ETL vs ELT Patterns

Understanding data integration patterns is fundamental to data engineering interviews. Be prepared to discuss when to use each approach and the trade-offs involved.

ETL: Extract, Transform, Load

Traditional approach where transformation happens before loading.

┌─────────┐    ┌──────────────┐    ┌─────────────┐
│ Sources │───▶│ Staging Area │───▶│  Warehouse  │
└─────────┘    │ (Transform)  │    └─────────────┘
               └──────────────┘

Characteristics

Aspect	ETL
Transform Location	Dedicated ETL server/cluster
Compute	Separate from warehouse
Data in Warehouse	Clean, transformed only
Best For	On-premise, legacy systems
Tools	Informatica, Talend, SSIS

When to Use ETL

On-premise warehouses: Limited warehouse compute
Sensitive data: Need to filter/mask before loading
Data quality gates: Must validate before warehouse
Compliance requirements: Transform in controlled environment

Example ETL Pipeline

# Traditional ETL with pandas
import pandas as pd

# Extract
source_df = pd.read_sql("SELECT * FROM source_orders", source_conn)

# Transform (on ETL server)
transformed_df = (
    source_df
    .drop_duplicates(subset=['order_id'])
    .assign(
        order_date=lambda x: pd.to_datetime(x['order_date']),
        total_amount=lambda x: x['quantity'] * x['unit_price']
    )
    .query('order_status != "cancelled"')
)

# Load
transformed_df.to_sql('dim_orders', warehouse_conn, if_exists='append')

ELT: Extract, Load, Transform

Modern approach leveraging cloud warehouse compute.
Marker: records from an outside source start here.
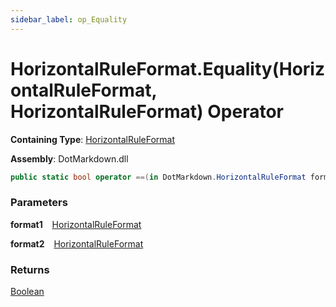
 ```yaml
---
sidebar_label: op_Equality
---
```


# HorizontalRuleFormat\.Equality\(HorizontalRuleFormat, HorizontalRuleFormat\) Operator

**Containing Type**: [HorizontalRuleFormat](../index.md)

**Assembly**: DotMarkdown\.dll

```csharp
public static bool operator ==(in DotMarkdown.HorizontalRuleFormat format1, in DotMarkdown.HorizontalRuleFormat format2)
```

### Parameters

**format1** &ensp; [HorizontalRuleFormat](../index.md)

**format2** &ensp; [HorizontalRuleFormat](../index.md)

### Returns

[Boolean](https://docs.microsoft.com/en-us/dotnet/api/system.boolean)

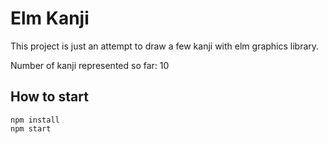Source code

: # Elm Kanji

This project is just an attempt to draw a few kanji with elm graphics library.

Number of kanji represented so far: 10

## How to start

```
npm install
npm start
```
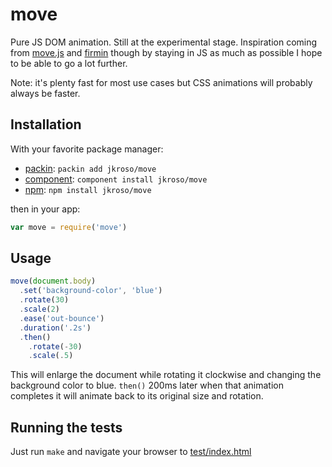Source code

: 
# move

  Pure JS DOM animation. Still at the experimental stage. Inspiration coming from [move.js](//github.com/visionmedia/move.js) and [firmin](http://extralogical.net/projects/firmin) though by staying in JS as much as possible I hope to be able to go a lot further. 

  Note: it's plenty fast for most use cases but CSS animations will probably always be faster.

## Installation

With your favorite package manager:

- [packin](//github.com/jkroso/packin): `packin add jkroso/move`
- [component](//github.com/component/component#installing-packages): `component install jkroso/move`
- [npm](//npmjs.org/doc/cli/npm-install.html): `npm install jkroso/move`

then in your app:

```js
var move = require('move')
```

## Usage

```js
move(document.body)
  .set('background-color', 'blue')
  .rotate(30)
  .scale(2)
  .ease('out-bounce')
  .duration('.2s')
  .then()
    .rotate(-30)
    .scale(.5)
```

This will enlarge the document while rotating it clockwise and changing the background color to blue. `then()` 200ms later when that animation completes it will animate back to its original size and rotation.

## Running the tests

Just run `make` and navigate your browser to [test/index.html](test/index.html)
┌─────────┐    ┌─────────────────────────────────┐
│ Sources │───▶│           Warehouse              │
└─────────┘    │ ┌─────────┐    ┌─────────────┐  │
               │ │  Raw    │───▶│ Transformed │  │
               │ └─────────┘    └─────────────┘  │
               └─────────────────────────────────┘

Characteristics

Aspect	ELT
Transform Location	Inside the warehouse
Compute	Warehouse MPP engine
Data in Warehouse	Raw + transformed
Best For	Cloud warehouses
Tools	dbt, Dataform, warehouse SQL

When to Use ELT

Cloud warehouses: Abundant, scalable compute
Flexibility needed: Transform requirements change often
Data exploration: Analysts need raw data access
Schema-on-read: Define structure at query time

Example ELT Pipeline

-- Extract & Load: Raw data lands in staging
-- (Done by ingestion tool: Fivetran, Airbyte, custom)
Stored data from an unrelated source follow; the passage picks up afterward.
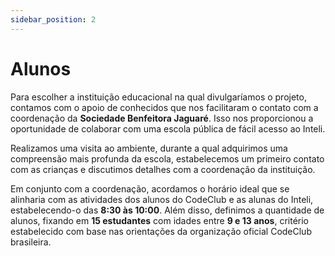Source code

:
 ```yaml
---
sidebar_position: 2
---
```


# Alunos

Para escolher a instituição educacional na qual divulgaríamos o projeto, contamos com o apoio de conhecidos que nos facilitaram o contato com a coordenação da **Sociedade Benfeitora Jaguaré**. Isso nos proporcionou a oportunidade de colaborar com uma escola pública de fácil acesso ao Inteli.

Realizamos uma visita ao ambiente, durante a qual adquirimos uma compreensão mais profunda da escola, estabelecemos um primeiro contato com as crianças e discutimos detalhes com a coordenação da instituição.

Em conjunto com a coordenação, acordamos o horário ideal que se alinharia com as atividades dos alunos do CodeClub e as alunas do Inteli, estabelecendo-o das **8:30 às 10:00**. Além disso, definimos a quantidade de alunos, fixando em **15 estudantes** com idades entre **9 e 13 anos**, critério estabelecido com base nas orientações da organização oficial CodeClub brasileira.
-- Transform in warehouse with dbt
-- models/staging/stg_orders.sql
WITH source AS (
    SELECT * FROM {{ source('raw', 'orders') }}
),
cleaned AS (
    SELECT
        order_id,
        customer_id,
        CAST(order_date AS DATE) as order_date,
        quantity,
        unit_price,
        quantity * unit_price as total_amount,
        order_status
    FROM source
    WHERE order_status != 'cancelled'
    QUALIFY ROW_NUMBER() OVER (
        PARTITION BY order_id ORDER BY updated_at DESC
    ) = 1
)
SELECT * FROM cleaned

Comparison Matrix

Factor	ETL	ELT
Transformation Compute	ETL server	Warehouse
Raw Data Storage	Not in warehouse	In warehouse
Latency	Higher (extra hop)	Lower (direct load)
Flexibility	Lower (fixed transforms)	Higher (re-transform)
Cost Model	ETL tool licensing	Warehouse compute
Data Volume	Better for smaller	Better for larger
Skill Set	ETL tool expertise	SQL expertise

Hybrid Patterns

EtLT: Extract, small Transform, Load, Transform

Common in practice—light preprocessing before load.

# Extract with light transform
raw_df = extract_from_source()

# Light transform (t) - just enough to load
light_transformed = (
    raw_df
    .rename(columns=str.lower)  # Standardize column names
    .assign(
        _loaded_at=datetime.utcnow(),
        _source='salesforce'
    )
)

# Load to raw layer
load_to_warehouse(light_transformed, 'raw.salesforce_accounts')

# Heavy Transform (T) in warehouse with dbt
# dbt run --models staging.stg_accounts

Reverse ETL

Push transformed data back to operational systems.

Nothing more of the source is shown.